Reputation: 423
I have something like this
IDENTIFIER = Word(alphas + '_', alphanums + '_') #words
GENERIC_TYPE = Regex('[a-zA-Z_]+[a-zA-Z0-9_]*(\<[a-zA-Z0-9_]+\>)?') #List<string> or int
AMF = Keyword('public') | Keyword('private') | Keyword('protected') #method modifier
SFMF = Optional(Keyword('static')) & Optional(Keyword('final')) #static and final modifiers
For this example:
res = (Optional(AMF) +
SFMF +
IDENTIFIER).parseString('Method')
print(res)
it prints: ['Method']
but if I add Optional(GENERIC_TYPE)
:
res = (Optional(AMF) +
SFMF +
Optional(GENERIC_TYPE) +
IDENTIFIER).parseString(text)
print(res)
it prints ['int', 'Method']
for text='int Method'
BUT raises an exception for 'final Method'
(or just 'Method'
):
pyparsing.ParseException: Expected W:(abcd...,abcd...) (at char 12), (line:1, col:13)
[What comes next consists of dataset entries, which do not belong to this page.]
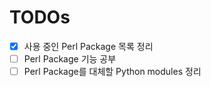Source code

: # TODOs

- [X] 사용 중인 Perl Package 목록 정리
- [ ] Perl Package 기능 공부
- [ ] Perl Package를 대체할 Python modules 정리
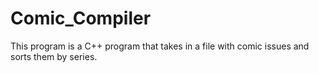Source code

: # Comic_Compiler

This program is a C++ program that takes in a file with comic issues and sorts them by series.
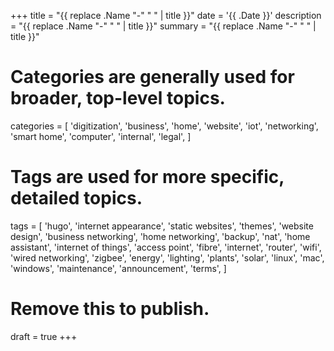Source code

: +++
title = "{{ replace .Name "-" " " | title }}"
date = '{{ .Date }}'
description = "{{ replace .Name "-" " " | title }}"
summary = "{{ replace .Name "-" " " | title }}"
# Categories are generally used for broader, top-level topics.
categories = [
 'digitization',
 'business',
 'home',
 'website',
 'iot',
 'networking',
 'smart home',
 'computer',
 'internal',
 'legal',
]
# Tags are used for more specific, detailed topics.
tags = [
 'hugo',
 'internet appearance',
 'static websites',
 'themes',
 'website design',
 'business networking',
 'home networking',
 'backup',
 'nat',
 'home assistant',
 'internet of things',
 'access point',
 'fibre',
 'internet',
 'router',
 'wifi',
 'wired networking',
 'zigbee',
 'energy',
 'lighting',
 'plants',
 'solar',
 'linux',
 'mac',
 'windows',
 'maintenance',
 'announcement',
 'terms',
]
# Remove this to publish.
draft = true
+++
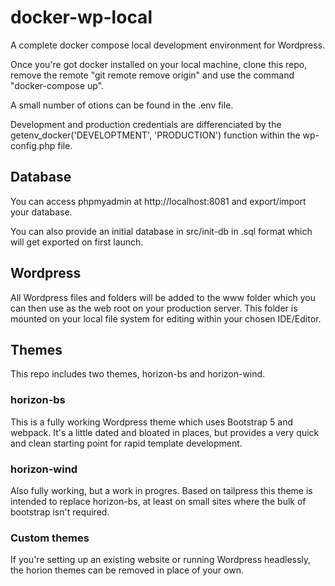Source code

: # docker-wp-local

A complete docker compose local development environment for Wordpress.

Once you're got docker installed on your local machine, clone this repo, remove the remote "git remote remove origin" and use the command "docker-compose up".

A small number of otions can be found in the .env file.

Development and production credentials are differenciated by the getenv_docker('DEVELOPTMENT', 'PRODUCTION') function within the wp-config.php file.

## Database

You can access phpmyadmin at http://localhost:8081 and export/import your database.

You can also provide an initial database in src/init-db in .sql format which will get exported on first launch.

## Wordpress

All Wordpress files and folders will be added to the www folder which you can then use as the web root on your production server. This folder is mounted on your local file system for editing within your chosen IDE/Editor. 

## Themes

This repo includes two themes, horizon-bs and horizon-wind.

### horizon-bs

This is a fully working Wordpress theme which uses Bootstrap 5 and webpack. It's a little dated and bloated in places, but provides a very quick and clean starting point for rapid template development.

### horizon-wind

Also fully working, but a work in progres. Based on tailpress this theme is intended to replace horizon-bs, at least on small sites where the bulk of bootstrap isn't required.

### Custom themes

If you're setting up an existing website or running Wordpress headlessly, the horion themes can be removed in place of your own.

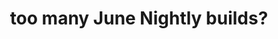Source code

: ---
title: 'too many June Nightly builds?'
redirect_to:
  - 'https://discuss.pencil2d.org/t/too-many-june-nightly-builds/1273'
---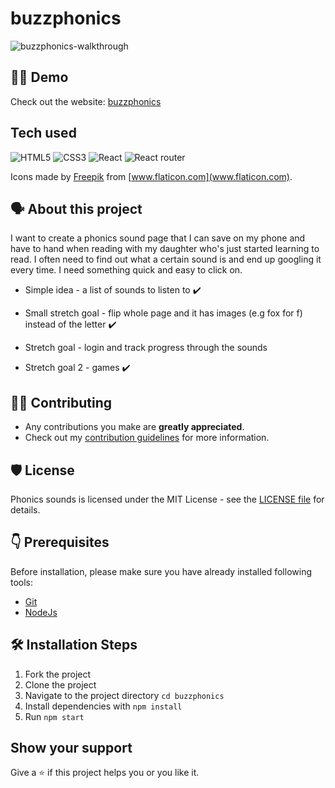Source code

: 
# buzzphonics 

![buzzphonics-walkthrough](https://user-images.githubusercontent.com/29425781/155540581-90c66b69-290d-49df-abc9-429ab509513d.gif)

## 👨‍💻 Demo

Check out the website: [buzzphonics](https://www.buzzphonics.com/)

## Tech used

<img alt="HTML5" src="https://img.shields.io/badge/html5-%2311C684.svg?style=for-the-badge&logo=html5&logoColor=140200"/> <img alt="CSS3" src="https://img.shields.io/badge/css3-%23F878B5.svg?style=for-the-badge&logo=css3&logoColor=140200"/> <img alt="React" src="https://img.shields.io/badge/react-%236B74E0.svg?style=for-the-badge&logo=react&logoColor=%2361DAFB"/> <img alt="React router" src="https://img.shields.io/badge/reactrouter-%230671D5.svg?style=for-the-badge&logo=react&logoColor=%2361DAFB"/>

Icons made by [Freepik](https://www.flaticon.com/authors/freepik) from [www.flaticon.com](www.flaticon.com).

## 🗣️ About this project

I want to create a phonics sound page that I can save on my phone and have to hand when reading with my daughter who's just started learning to read. I often need to find out what a certain sound is and end up googling it every time. I need something quick and easy to click on. 

- Simple idea - a list of sounds to listen to ✔️

- Small stretch goal - flip whole page and it has images (e.g fox for f) instead of the letter ✔️

- Stretch goal - login and track progress through the sounds
- Stretch goal 2 - games ✔️

## 👨‍💻 Contributing

- Any contributions you make are **greatly appreciated**.
- Check out my [contribution guidelines](https://github.com/hellodeborahuk/buzzphonics/blob/main/Contributing.md) for more information.

## 🛡️ License
Phonics sounds is licensed under the MIT License - see the [LICENSE file](https://github.com/hellodeborahuk/buzzphonics/blob/main/LICENSE) for details.

## 👇 Prerequisites

Before installation, please make sure you have already installed following tools:
- [Git](https://git-scm.com/downloads)
- [NodeJs](https://nodejs.org/en/download/)

## 🛠️ Installation Steps

1. Fork the project
2. Clone the project
3. Navigate to the project directory `cd buzzphonics`
4. Install dependencies with `npm install`
5. Run `npm start`

## Show your support
Give a ⭐️ if this project helps you or you like it.
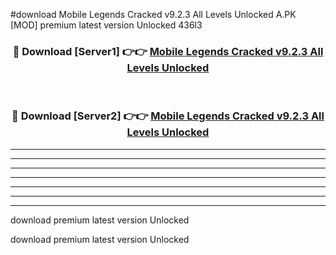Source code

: #download Mobile Legends Cracked v9.2.3 All Levels Unlocked A.PK [MOD] premium latest version Unlocked 436l3 



<div align="center">
<h3>🔴 Download [Server1] 👉👉 <a href="https://download1apk.web.app/">Mobile Legends Cracked v9.2.3 All Levels Unlocked</a></h3><br>

<h3>🔴 Download [Server2] 👉👉 <a href="https://download1apk.web.app/">Mobile Legends Cracked v9.2.3 All Levels Unlocked</a></h3>
</div>





----------------------------------------------------------

----------------------------------------------------------

----------------------------------------------------------

----------------------------------------------------------

----------------------------------------------------------

----------------------------------------------------------

----------------------------------------------------------

download premium latest version Unlocked

download premium latest version Unlocked
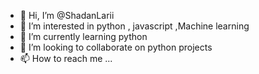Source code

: - 👋 Hi, I’m @ShadanLarii
- 👀 I’m interested in python , javascript ,Machine learning
- 🌱 I’m currently learning python
- 💞️ I’m looking to collaborate on python projects
- 📫 How to reach me ...

<!---
ShadanLarii/ShadanLarii is a ✨ special ✨ repository because its `README.md` (this file) appears on your GitHub profile.
You can click the Preview link to take a look at your changes.
--->
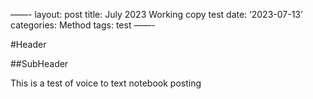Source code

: ——-
layout: post
title: July 2023 Working copy test
date: ‘2023-07-13’
categories: Method
tags: test
——-

#Header


##SubHeader 

This is a test of voice to text notebook posting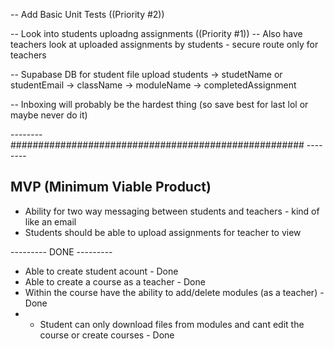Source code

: <!-- -- Add a module component for course details page -->

<!-- -- Re-design the left side bar nav on course details -->

<!-- -- Update buttons for course details -->

<!-- -- Add a landing page on /landing (maybe) -->

<!-- -- Implement createCourse modal -->

<!-- -- Implement mongoDB createCourse -->
<!-- -- Design the login page -->

<!-- Create Course:
id: ObjectID
courseName: Calc 101
subject: Math
description: lorem ipsums
published: True
term: "2023-2024" -->

<!-- -- Fetch DB Data for Dashboard -->
<!-- -- Update routing for the courses/[course-name] -->
<!-- -- Show default initial sample module as first module
-- Subsequent modules will be the DB ones

-- Use Supabase for the files - File structure something like below

-- modules -> courseName -> moduleName -> fileData -->
<!-- -- Nicer Module Name form -->
<!-- -- Add descriptions for Who We Help
-- Update Pricing Cards to reflect Who We Help -->
<!-- -- Update README.md to show what the project is and etc -->
<!-- -- Add Hooks  -->

<!-- -- Update Modals with backdrop that you can click out of to close -->

<!-- -- Add Next Auth with credentials
-- Add singup route for nextauth
-- useSessions for auth (!auth redirect to /login) -->

<!-- -- Add helpers for mongoDB connecting and etc to DRY up code -->

<!-- -- Also update avatar for profile based on auth name so everyone has a unique avatar -->

<!-- -- Error handling for the not allowing same module name - handle in API route -->

<!-- -- Add React Hot Toast for uploading files and creating modules/courses -->

<!-- -- Reset DBs -->
<!-- -- Create custom Toaster component -->
<!-- -- Update Landing Page - Make it more modern (PRIORITY #1) -->

<!-- ---------------------------------TODO BELOW--------------------------------- -->

-- Add Basic Unit Tests ((Priority #2))

-- Look into students uploadng assignments ((Priority #1))
-- Also have teachers look at uploaded assignments by students - secure route only for teachers

-- Supabase DB for student file upload
students -> studetName or studentEmail -> className -> moduleName -> completedAssignment

-- Inboxing will probably be the hardest thing (so save best for last lol or maybe never do it)

-------- ##################################################### --------

## MVP (Minimum Viable Product)

- Ability for two way messaging between students and teachers - kind of like an email
- Students should be able to upload assignments for teacher to view

--------- DONE ---------

- Able to create student acount - Done
- Able to create a course as a teacher - Done
- Within the course have the ability to add/delete modules (as a teacher) - Done
- - Student can only download files from modules and cant edit the course or create courses - Done
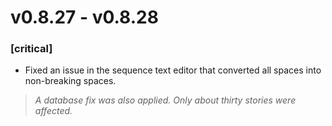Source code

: # v0.8.27 - v0.8.28

### [critical]
+ Fixed an issue in the sequence text editor that converted all spaces into non-breaking spaces.

> _A database fix was also applied. Only about thirty stories were affected._
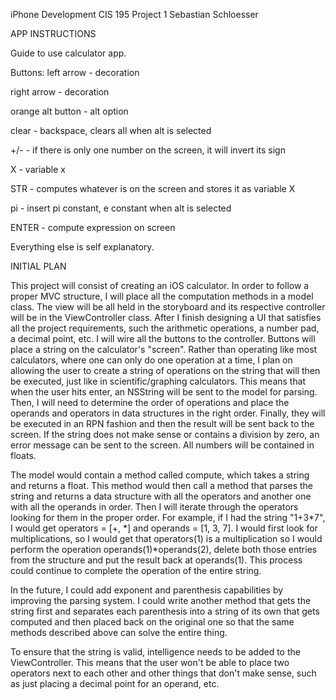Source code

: iPhone Development CIS 195
Project 1
Sebastian Schloesser


APP INSTRUCTIONS

Guide to use calculator app.

Buttons:
left arrow - decoration

right arrow - decoration

orange alt button - alt option

clear - backspace, clears all when alt is selected

+/- - if there is only one number on the screen, it will invert its sign

X - variable x

STR - computes whatever is on the screen and stores it as variable X

pi - insert pi constant, e constant when alt is selected

ENTER - compute expression on screen


Everything else is self explanatory.


INITIAL PLAN

This project will consist of creating an iOS calculator. In order to follow a 
proper MVC structure, I will place all the computation methods in a model class. 
The view will be all held in the storyboard and its respective controller will 
be in the ViewController class. After I finish designing a UI that satisfies all
the project requirements, such the arithmetic operations, a number pad, a 
decimal point, etc. I will wire all the buttons to the controller. Buttons will
place a string on the calculator's "screen". Rather than operating like most
calculators, where one can only do one operation at a time, I plan on allowing
the user to create a string of operations on the string that will then be
executed, just like in scientific/graphing calculators. This means that when the
user hits enter, an NSString will be sent to the model for parsing. Then, I will
need to determine the order of operations and place the operands and operators
in data structures in the right order. Finally, they will be executed in an RPN
fashion and then the result will be sent back to the screen. If the string
does not make sense or contains a division by zero, an error message can be sent
to the screen. All numbers will be contained in floats. 

The model would contain a method called compute, which takes a string and 
returns a float. This method would then call a method that parses the string and
returns a data structure with all the operators and another one with all the 
operands in order. Then I will iterate through the operators looking for them
in the proper order. For example, if I had the string "1+3*7", I would get 
operators = [+, *] and operands = [1, 3, 7]. I would first look for 
multiplications, so I would get that operators(1) is a multiplication so I would
perform the operation operands(1)*operands(2), delete both those entries from 
the structure and put the result back at operands(1). This process could
continue to complete the operation of the entire string. 

In the future, I could add exponent and parenthesis capabilities by improving
the parsing system. I could write another method that gets the string first and
separates each parenthesis into a string of its own that gets computed and then 
placed back on the original one so that the same methods described above can
solve the entire thing. 

To ensure that the string is valid, intelligence needs to be added to the 
ViewController. This means that the user won't be able to place two operators
next to each other and other things that don't make sense, such as just placing
a decimal point for an operand, etc.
It looks like pyparsing don't see the Optional thing because if GENERIC_TYPE is optional (like a lot of stuff before it) it should go further and parse IDENTIFIER part.
UPDATE:
The problem seems to be in the logic of parsing. If there is two equal patterns and one them is Optional then the parser don't check if it's about the second one. For example:
m = Optional('M') + Literal('M')
m.parseString('M')
The parser matches 'M' to the first part and then misses Non-optional Literal part.
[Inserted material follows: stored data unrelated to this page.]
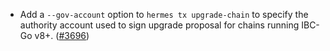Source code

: - Add a `--gov-account` option to `hermes tx upgrade-chain` to specify the
  authority account used to sign upgrade proposal for chains running IBC-Go v8+.
  ([\#3696](https://github.com/informalsystems/hermes/issues/3696))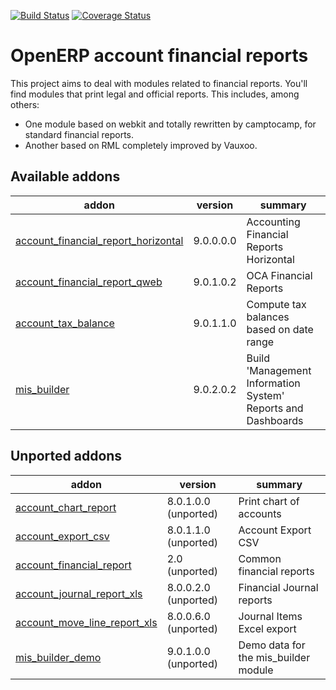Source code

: [![Build Status](https://travis-ci.org/OCA/account-financial-reporting.svg?branch=9.0)](https://travis-ci.org/OCA/account-financial-reporting)
[![Coverage Status](https://coveralls.io/repos/OCA/account-financial-reporting/badge.png?branch=9.0)](https://coveralls.io/r/OCA/account-financial-reporting?branch=9.0)

OpenERP account financial reports
=================================

This project aims to deal with modules related to financial reports. You'll 
find modules that print legal and official reports. This includes, among 
others:

* One module based on webkit and totally rewritten by camptocamp, for standard
  financial reports.
* Another based on RML completely improved by Vauxoo.


[//]: # (addons)

Available addons
----------------
addon | version | summary
--- | --- | ---
[account_financial_report_horizontal](account_financial_report_horizontal/) | 9.0.0.0.0 | Accounting Financial Reports Horizontal
[account_financial_report_qweb](account_financial_report_qweb/) | 9.0.1.0.2 | OCA Financial Reports
[account_tax_balance](account_tax_balance/) | 9.0.1.1.0 | Compute tax balances based on date range
[mis_builder](mis_builder/) | 9.0.2.0.2 | Build 'Management Information System' Reports and Dashboards


Unported addons
---------------
addon | version | summary
--- | --- | ---
[account_chart_report](account_chart_report/) | 8.0.1.0.0 (unported) | Print chart of accounts
[account_export_csv](account_export_csv/) | 8.0.1.1.0 (unported) | Account Export CSV
[account_financial_report](account_financial_report/) | 2.0 (unported) | Common financial reports
[account_journal_report_xls](account_journal_report_xls/) | 8.0.0.2.0 (unported) | Financial Journal reports
[account_move_line_report_xls](account_move_line_report_xls/) | 8.0.0.6.0 (unported) | Journal Items Excel export
[mis_builder_demo](mis_builder_demo/) | 9.0.1.0.0 (unported) | Demo data for the mis_builder module

[//]: # (end addons)
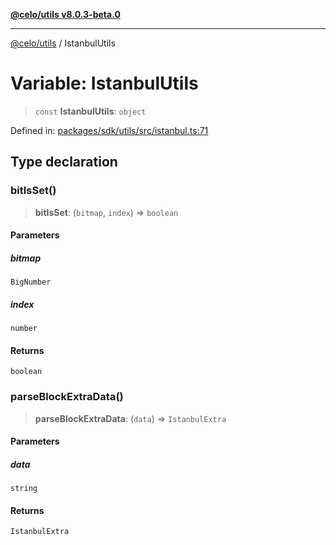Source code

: [**@celo/utils v8.0.3-beta.0**](../README.md)

***

[@celo/utils](../README.md) / IstanbulUtils

# Variable: IstanbulUtils

> `const` **IstanbulUtils**: `object`

Defined in: [packages/sdk/utils/src/istanbul.ts:71](https://github.com/celo-org/developer-tooling/blob/master/packages/sdk/utils/src/istanbul.ts#L71)

## Type declaration

### bitIsSet()

> **bitIsSet**: (`bitmap`, `index`) => `boolean`

#### Parameters

##### bitmap

`BigNumber`

##### index

`number`

#### Returns

`boolean`

### parseBlockExtraData()

> **parseBlockExtraData**: (`data`) => `IstanbulExtra`

#### Parameters

##### data

`string`

#### Returns

`IstanbulExtra`
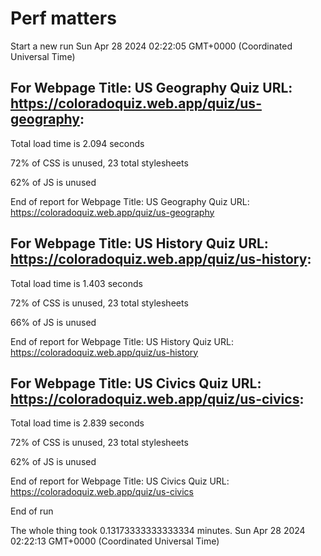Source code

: # Perf matters


Start a new run
Sun Apr 28 2024 02:22:05 GMT+0000 (Coordinated Universal Time)








## For Webpage Title: US Geography Quiz URL: https://coloradoquiz.web.app/quiz/us-geography: 


Total load time is 2.094 seconds


72% of CSS is unused, 23 total stylesheets


62% of JS is unused


End of report for Webpage Title: US Geography Quiz URL: https://coloradoquiz.web.app/quiz/us-geography




## For Webpage Title: US History Quiz URL: https://coloradoquiz.web.app/quiz/us-history: 


Total load time is 1.403 seconds


72% of CSS is unused, 23 total stylesheets


66% of JS is unused


End of report for Webpage Title: US History Quiz URL: https://coloradoquiz.web.app/quiz/us-history




## For Webpage Title: US Civics Quiz URL: https://coloradoquiz.web.app/quiz/us-civics: 


Total load time is 2.839 seconds


72% of CSS is unused, 23 total stylesheets


62% of JS is unused


End of report for Webpage Title: US Civics Quiz URL: https://coloradoquiz.web.app/quiz/us-civics


End of run


The whole thing took 0.13173333333333334 minutes.
Sun Apr 28 2024 02:22:13 GMT+0000 (Coordinated Universal Time)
So the question now is can I parse it so that it matches to the second one. It could be not on the end of the string or line so I can't use that.
Upvotes: 1
Views: 959
Reputation: 63782
I would say, "GENERIC_TYPEs have to be followed by an IDENTIFIER". So to clear up the issue with your grammar, rewrite res
as:
res = (Optional(AMF) +
SFMF +
Optional(GENERIC_TYPE + FollowedBy(IDENTIFIER)) +
IDENTIFIER).parseString(text)
You could also write this as:
res = (Optional(AMF) +
SFMF +
(GENERIC_TYPE + IDENTIFIER | IDENTIFIER)).parseString(text)
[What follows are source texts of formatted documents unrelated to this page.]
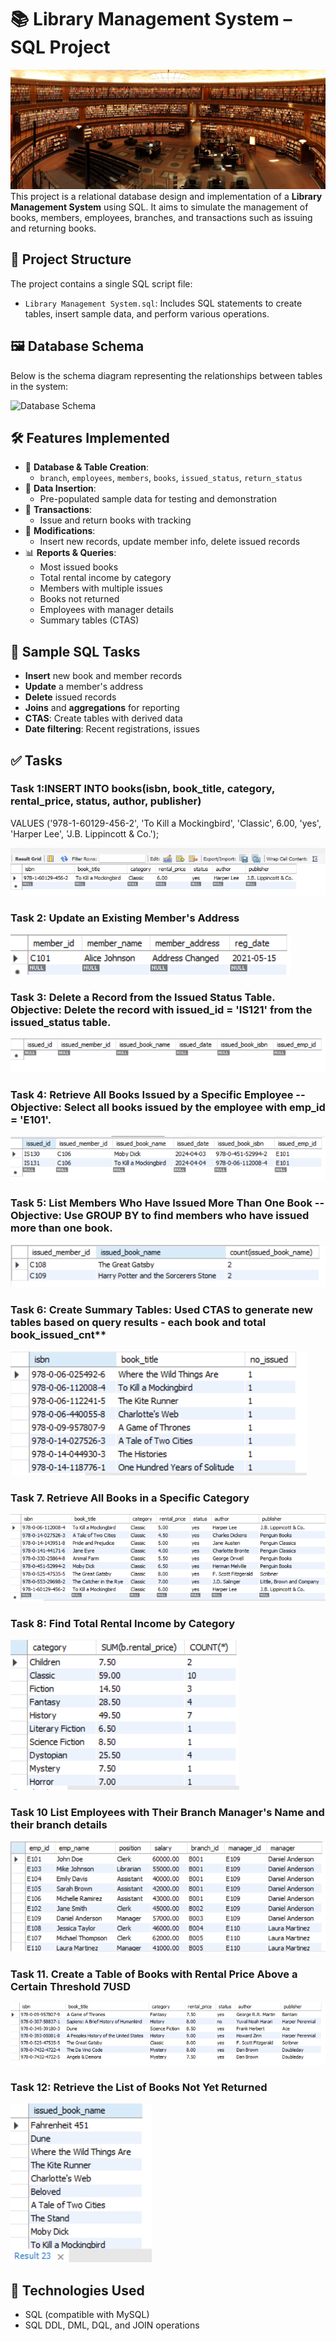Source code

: # 📚 Library Management System – SQL Project

![BannerLMS](https://github.com/Sayali821/Library-Management-System/blob/676f7401cf3077dc17e00eba45667fa5890aa6a5/Images/BannerLMS.jpeg)
This project is a relational database design and implementation of a **Library Management System** using SQL. It aims to simulate the management of books, members, employees, branches, and transactions such as issuing and returning books.

## 📂 Project Structure

The project contains a single SQL script file:
- `Library Management System.sql`: Includes SQL statements to create tables, insert sample data, and perform various operations.

## 🖼️ Database Schema

Below is the schema diagram representing the relationships between tables in the system:

![Database Schema](https://via.placeholder.com/1000x600.png?text=Library+Schema+Diagram)


## 🛠️ Features Implemented

- 📁 **Database & Table Creation**:
  - `branch`, `employees`, `members`, `books`, `issued_status`, `return_status`
- 🧾 **Data Insertion**:
  - Pre-populated sample data for testing and demonstration
- 🔄 **Transactions**:
  - Issue and return books with tracking
- 🔧 **Modifications**:
  - Insert new records, update member info, delete issued records
- 📊 **Reports & Queries**:
  - Most issued books
  - Total rental income by category
  - Members with multiple issues
  - Books not returned
  - Employees with manager details
  - Summary tables (CTAS)

## 📌 Sample SQL Tasks

- **Insert** new book and member records
- **Update** a member's address
- **Delete** issued records
- **Joins** and **aggregations** for reporting
- **CTAS**: Create tables with derived data
- **Date filtering**: Recent registrations, issues

## ✅ Tasks

### Task 1:INSERT INTO books(isbn, book_title, category, rental_price, status, author, publisher)
VALUES
('978-1-60129-456-2', 'To Kill a Mockingbird', 'Classic', 6.00, 'yes', 'Harper Lee', 'J.B. Lippincott & Co.');

![Insert new record](https://github.com/Sayali821/Library-Management-System/blob/af7548f4f90089f7fcd5d28bbd0e072a45b24d6f/Images/Insert%20new%20record.png)

### Task 2: Update an Existing Member's Address

![Update new record](https://github.com/Sayali821/Library-Management-System/blob/34874060768a1a12fcecc070b326fc665473b137/Images/Update%20new%20record.png)

### Task 3: Delete a Record from the Issued Status Table. Objective: Delete the record with issued_id = 'IS121' from the issued_status table.

![Deleting record](https://github.com/Sayali821/Library-Management-System/blob/34874060768a1a12fcecc070b326fc665473b137/Images/Deleting%20record.png)

### Task 4: Retrieve All Books Issued by a Specific Employee -- Objective: Select all books issued by the employee with emp_id = 'E101'.

![Retrive data of user](https://github.com/Sayali821/Library-Management-System/blob/34874060768a1a12fcecc070b326fc665473b137/Images/Retrive%20data%20of%20user.png)

### Task 5: List Members Who Have Issued More Than One Book -- Objective: Use GROUP BY to find members who have issued more than one book.

![Count more then 1](https://github.com/Sayali821/Library-Management-System/blob/34874060768a1a12fcecc070b326fc665473b137/Images/Count%20more%20then%201.png)

### Task 6: Create Summary Tables: Used CTAS to generate new tables based on query results - each book and total book_issued_cnt**

![Book issued count](https://github.com/Sayali821/Library-Management-System/blob/34874060768a1a12fcecc070b326fc665473b137/Images/Book%20issued%20count.png)

### Task 7. Retrieve All Books in a Specific Category

![Book of specific category](https://github.com/Sayali821/Library-Management-System/blob/34874060768a1a12fcecc070b326fc665473b137/Images/Book%20of%20specific%20category.png)

### Task 8: Find Total Rental Income by Category

![Income by category](https://github.com/Sayali821/Library-Management-System/blob/34874060768a1a12fcecc070b326fc665473b137/Images/Income%20by%20category.png)

### Task 10 List Employees with Their Branch Manager's Name and their branch details

![Branch details](https://github.com/Sayali821/Library-Management-System/blob/34874060768a1a12fcecc070b326fc665473b137/Images/Branch%20details.png)

### Task 11. Create a Table of Books with Rental Price Above a Certain Threshold 7USD

![New table above 7usd](https://github.com/Sayali821/Library-Management-System/blob/34874060768a1a12fcecc070b326fc665473b137/Images/New%20table%20above%207usd.png)

### Task 12: Retrieve the List of Books Not Yet Returned

![Books not returned](https://github.com/Sayali821/Library-Management-System/blob/34874060768a1a12fcecc070b326fc665473b137/Images/Books%20not%20returned.png)

## 🧰 Technologies Used

- SQL (compatible with MySQL)
- SQL DDL, DML, DQL, and JOIN operations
Pyparsing does not do any lookahead like a regex will do, you have to include it in your grammar definition explicitly.
Also, since IDENTIFIER will match any string of characters, you might want to define an expression like 'keyword' that matches all the language keywords, and then define IDENTIFIER as:
keyword = MatchFirst(map(Keyword,"public private protected static final".split()))
IDENTIFIER = ~keyword + Word(alphas + '_', alphanums + '_')
Finally, you might want GENERIC_TYPE to handle more than just simple container<type>
definitions, like Map<String,String>
, Map<String,List<String>>
or even Map<String,Map<String,Map<String,Map<String,Map<String,String>>>>>
.
This will parse all of those:
GENERIC_TYPE = Group(IDENTIFIER + nestedExpr('<', '>', content=delimitedList(IDENTIFIER)))
Upvotes: 2